- [Required work]
Please output the data below exactly as given, starting at its first line and stopping after the line that contains "- **Swagger/OpenAPI** dokümantasyonu".

Records contained in a dataset
..............................

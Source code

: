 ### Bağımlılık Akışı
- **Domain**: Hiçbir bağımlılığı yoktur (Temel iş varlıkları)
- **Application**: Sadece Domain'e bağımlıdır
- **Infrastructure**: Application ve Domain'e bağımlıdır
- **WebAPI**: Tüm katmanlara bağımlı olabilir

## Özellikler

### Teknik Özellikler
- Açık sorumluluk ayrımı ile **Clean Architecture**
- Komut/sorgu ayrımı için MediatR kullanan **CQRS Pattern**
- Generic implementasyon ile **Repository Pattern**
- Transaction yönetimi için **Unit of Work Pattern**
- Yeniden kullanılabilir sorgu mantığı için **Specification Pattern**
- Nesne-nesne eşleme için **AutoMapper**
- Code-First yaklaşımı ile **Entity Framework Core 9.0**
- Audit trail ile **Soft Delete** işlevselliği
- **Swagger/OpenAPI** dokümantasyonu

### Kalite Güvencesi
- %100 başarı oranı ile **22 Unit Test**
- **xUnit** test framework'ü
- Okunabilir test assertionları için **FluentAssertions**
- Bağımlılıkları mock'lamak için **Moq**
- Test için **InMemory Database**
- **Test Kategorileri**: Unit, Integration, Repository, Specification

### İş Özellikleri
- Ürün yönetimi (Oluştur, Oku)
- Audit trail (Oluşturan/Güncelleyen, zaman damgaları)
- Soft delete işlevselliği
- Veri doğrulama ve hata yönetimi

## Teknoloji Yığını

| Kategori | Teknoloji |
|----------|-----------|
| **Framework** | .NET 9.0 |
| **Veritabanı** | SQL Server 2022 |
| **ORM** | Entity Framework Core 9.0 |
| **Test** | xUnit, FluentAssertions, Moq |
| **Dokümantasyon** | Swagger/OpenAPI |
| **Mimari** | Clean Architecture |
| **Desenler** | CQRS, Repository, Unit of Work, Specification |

..............................

- [Answer space]
Source code

: ### Bağımlılık Akışı
- **Domain**: Hiçbir bağımlılığı yoktur (Temel iş varlıkları)
- **Application**: Sadece Domain'e bağımlıdır
- **Infrastructure**: Application ve Domain'e bağımlıdır
- **WebAPI**: Tüm katmanlara bağımlı olabilir

## Özellikler

### Teknik Özellikler
- Açık sorumluluk ayrımı ile **Clean Architecture**
- Komut/sorgu ayrımı için MediatR kullanan **CQRS Pattern**
- Generic implementasyon ile **Repository Pattern**
- Transaction yönetimi için **Unit of Work Pattern**
- Yeniden kullanılabilir sorgu mantığı için **Specification Pattern**
- Nesne-nesne eşleme için **AutoMapper**
- Code-First yaklaşımı ile **Entity Framework Core 9.0**
- Audit trail ile **Soft Delete** işlevselliği
- **Swagger/OpenAPI** dokümantasyonu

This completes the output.